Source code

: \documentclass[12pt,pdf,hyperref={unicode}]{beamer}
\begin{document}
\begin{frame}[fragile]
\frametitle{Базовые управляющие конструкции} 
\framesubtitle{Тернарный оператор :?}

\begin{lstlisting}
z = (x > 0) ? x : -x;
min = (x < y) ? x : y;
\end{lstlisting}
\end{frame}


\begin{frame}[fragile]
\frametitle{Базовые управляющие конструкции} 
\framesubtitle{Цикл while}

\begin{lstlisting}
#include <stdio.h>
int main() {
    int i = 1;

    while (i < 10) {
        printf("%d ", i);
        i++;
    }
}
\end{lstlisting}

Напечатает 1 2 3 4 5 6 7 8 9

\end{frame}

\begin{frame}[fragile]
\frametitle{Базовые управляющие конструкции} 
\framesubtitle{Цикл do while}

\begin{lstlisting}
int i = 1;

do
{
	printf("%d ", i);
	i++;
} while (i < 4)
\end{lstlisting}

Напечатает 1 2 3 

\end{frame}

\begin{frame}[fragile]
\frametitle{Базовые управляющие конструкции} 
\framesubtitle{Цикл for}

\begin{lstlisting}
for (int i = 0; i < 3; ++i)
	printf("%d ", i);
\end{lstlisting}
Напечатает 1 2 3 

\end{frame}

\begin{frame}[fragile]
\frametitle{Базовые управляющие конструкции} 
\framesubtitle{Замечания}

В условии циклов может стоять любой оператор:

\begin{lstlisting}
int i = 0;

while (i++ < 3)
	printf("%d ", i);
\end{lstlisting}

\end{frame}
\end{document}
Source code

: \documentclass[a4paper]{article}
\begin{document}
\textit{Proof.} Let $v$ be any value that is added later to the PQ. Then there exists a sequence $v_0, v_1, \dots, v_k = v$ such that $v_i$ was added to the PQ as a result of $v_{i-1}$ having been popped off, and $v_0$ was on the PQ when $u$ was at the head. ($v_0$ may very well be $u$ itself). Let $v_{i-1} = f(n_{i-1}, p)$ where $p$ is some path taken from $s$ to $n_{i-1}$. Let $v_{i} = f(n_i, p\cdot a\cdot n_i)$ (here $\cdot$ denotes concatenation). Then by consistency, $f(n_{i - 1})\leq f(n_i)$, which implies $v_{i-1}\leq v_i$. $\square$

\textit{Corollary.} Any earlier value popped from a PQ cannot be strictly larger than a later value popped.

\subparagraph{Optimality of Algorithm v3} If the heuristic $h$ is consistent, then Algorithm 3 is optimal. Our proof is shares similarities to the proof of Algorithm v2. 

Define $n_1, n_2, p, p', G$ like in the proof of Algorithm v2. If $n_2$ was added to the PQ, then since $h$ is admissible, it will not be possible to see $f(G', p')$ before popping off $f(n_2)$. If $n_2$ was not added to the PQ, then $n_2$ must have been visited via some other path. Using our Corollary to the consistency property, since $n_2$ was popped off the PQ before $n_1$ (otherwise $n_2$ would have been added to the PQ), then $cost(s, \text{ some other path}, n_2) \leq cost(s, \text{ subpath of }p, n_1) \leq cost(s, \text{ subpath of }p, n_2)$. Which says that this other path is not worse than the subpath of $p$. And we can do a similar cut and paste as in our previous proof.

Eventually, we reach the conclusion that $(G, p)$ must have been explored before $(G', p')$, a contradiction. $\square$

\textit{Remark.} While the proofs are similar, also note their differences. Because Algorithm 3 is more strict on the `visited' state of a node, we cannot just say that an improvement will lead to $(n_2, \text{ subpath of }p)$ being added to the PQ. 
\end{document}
##############################
Quote each line of the data above exactly as written.

Source code

: \documentclass[12pt,pdf,hyperref={unicode}]{beamer}
\begin{document}
\begin{frame}[fragile]
\frametitle{Базовые управляющие конструкции} 
\framesubtitle{Тернарный оператор :?}

\begin{lstlisting}
z = (x > 0) ? x : -x;
min = (x < y) ? x : y;
\end{lstlisting}
\end{frame}


\begin{frame}[fragile]
\frametitle{Базовые управляющие конструкции} 
\framesubtitle{Цикл while}

\begin{lstlisting}
#include <stdio.h>
int main() {
    int i = 1;

    while (i < 10) {
        printf("%d ", i);
        i++;
    }
}
\end{lstlisting}

Напечатает 1 2 3 4 5 6 7 8 9

\end{frame}

\begin{frame}[fragile]
\frametitle{Базовые управляющие конструкции} 
\framesubtitle{Цикл do while}

\begin{lstlisting}
int i = 1;

do
{
	printf("%d ", i);
	i++;
} while (i < 4)
\end{lstlisting}

Напечатает 1 2 3 

\end{frame}

\begin{frame}[fragile]
\frametitle{Базовые управляющие конструкции} 
\framesubtitle{Цикл for}

\begin{lstlisting}
for (int i = 0; i < 3; ++i)
	printf("%d ", i);
\end{lstlisting}
Напечатает 1 2 3 

\end{frame}

\begin{frame}[fragile]
\frametitle{Базовые управляющие конструкции} 
\framesubtitle{Замечания}

В условии циклов может стоять любой оператор:

\begin{lstlisting}
int i = 0;

while (i++ < 3)
	printf("%d ", i);
\end{lstlisting}

\end{frame}
\end{document}
Source code

: \documentclass[a4paper]{article}
\begin{document}
\textit{Proof.} Let $v$ be any value that is added later to the PQ. Then there exists a sequence $v_0, v_1, \dots, v_k = v$ such that $v_i$ was added to the PQ as a result of $v_{i-1}$ having been popped off, and $v_0$ was on the PQ when $u$ was at the head. ($v_0$ may very well be $u$ itself). Let $v_{i-1} = f(n_{i-1}, p)$ where $p$ is some path taken from $s$ to $n_{i-1}$. Let $v_{i} = f(n_i, p\cdot a\cdot n_i)$ (here $\cdot$ denotes concatenation). Then by consistency, $f(n_{i - 1})\leq f(n_i)$, which implies $v_{i-1}\leq v_i$. $\square$

\textit{Corollary.} Any earlier value popped from a PQ cannot be strictly larger than a later value popped.

\subparagraph{Optimality of Algorithm v3} If the heuristic $h$ is consistent, then Algorithm 3 is optimal. Our proof is shares similarities to the proof of Algorithm v2. 

Define $n_1, n_2, p, p', G$ like in the proof of Algorithm v2. If $n_2$ was added to the PQ, then since $h$ is admissible, it will not be possible to see $f(G', p')$ before popping off $f(n_2)$. If $n_2$ was not added to the PQ, then $n_2$ must have been visited via some other path. Using our Corollary to the consistency property, since $n_2$ was popped off the PQ before $n_1$ (otherwise $n_2$ would have been added to the PQ), then $cost(s, \text{ some other path}, n_2) \leq cost(s, \text{ subpath of }p, n_1) \leq cost(s, \text{ subpath of }p, n_2)$. Which says that this other path is not worse than the subpath of $p$. And we can do a similar cut and paste as in our previous proof.

Eventually, we reach the conclusion that $(G, p)$ must have been explored before $(G', p')$, a contradiction. $\square$

\textit{Remark.} While the proofs are similar, also note their differences. Because Algorithm 3 is more strict on the `visited' state of a node, we cannot just say that an improvement will lead to $(n_2, \text{ subpath of }p)$ being added to the PQ. 
\end{document}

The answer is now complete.